*** Opening Listed entries ***
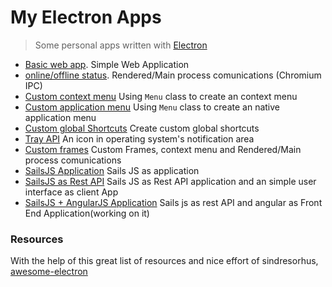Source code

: # My Electron Apps

> Some personal apps written with [Electron](http://electron.atom.io)

- [Basic web app](https://github.com/jasancheg/electronApps/tree/master/basicApp). Simple Web Application
- [online/offline status](https://github.com/jasancheg/electronApps/tree/master/onlineOfflineStatus-IPCcomunication). Rendered/Main process comunications (Chromium IPC)
- [Custom context menu](https://github.com/jasancheg/electronApps/tree/master/customContextMenu) Using `Menu` class to create an context menu
- [Custom application menu](https://github.com/jasancheg/electronApps/tree/master/customApplicationMenu) Using `Menu` class to create an native application menu
- [Custom global Shortcuts](https://github.com/jasancheg/electronApps/tree/master/customGlobalShortcuts) Create custom global shortcuts
- [Tray API](https://github.com/jasancheg/electronApps/tree/master/trayAPI) An icon in operating system's notification area
- [Custom frames](https://github.com/jasancheg/electronApps/tree/master/customFrame) Custom Frames, context menu and Rendered/Main process comunications
- [SailsJS Application](https://github.com/jasancheg/electronApps/tree/master/sailsAsFrontEnd) Sails JS as application
- [SailsJS as Rest API](https://github.com/jasancheg/electronApps/tree/master/sailsAsRestAPI) Sails JS as Rest API application and an simple user interface as client App
- [SailsJS + AngularJS Application](https://github.com/jasancheg/electronApps/tree/master/sailsAsRestAPI-angularAsFrontEnd) Sails js as rest API and angular as Front End Application(working on it)


### Resources

With the help of this great list of resources and nice effort of sindresorhus, [awesome-electron](https://github.com/sindresorhus/awesome-electron)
*** Closing Listed entries ***
• Instructions to follow: Write out the lines of the material above exactly, from its first line through the line that contains "system's notification area", so that no picture appears in the copy.

• Output of the task:
Source code

: # My Electron Apps

> Some personal apps written with [Electron](http://electron.atom.io)

- [Basic web app](https://github.com/jasancheg/electronApps/tree/master/basicApp). Simple Web Application
- [online/offline status](https://github.com/jasancheg/electronApps/tree/master/onlineOfflineStatus-IPCcomunication). Rendered/Main process comunications (Chromium IPC)
- [Custom context menu](https://github.com/jasancheg/electronApps/tree/master/customContextMenu) Using `Menu` class to create an context menu
- [Custom application menu](https://github.com/jasancheg/electronApps/tree/master/customApplicationMenu) Using `Menu` class to create an native application menu
- [Custom global Shortcuts](https://github.com/jasancheg/electronApps/tree/master/customGlobalShortcuts) Create custom global shortcuts
- [Tray API](https://github.com/jasancheg/electronApps/tree/master/trayAPI) An icon in operating system's notification area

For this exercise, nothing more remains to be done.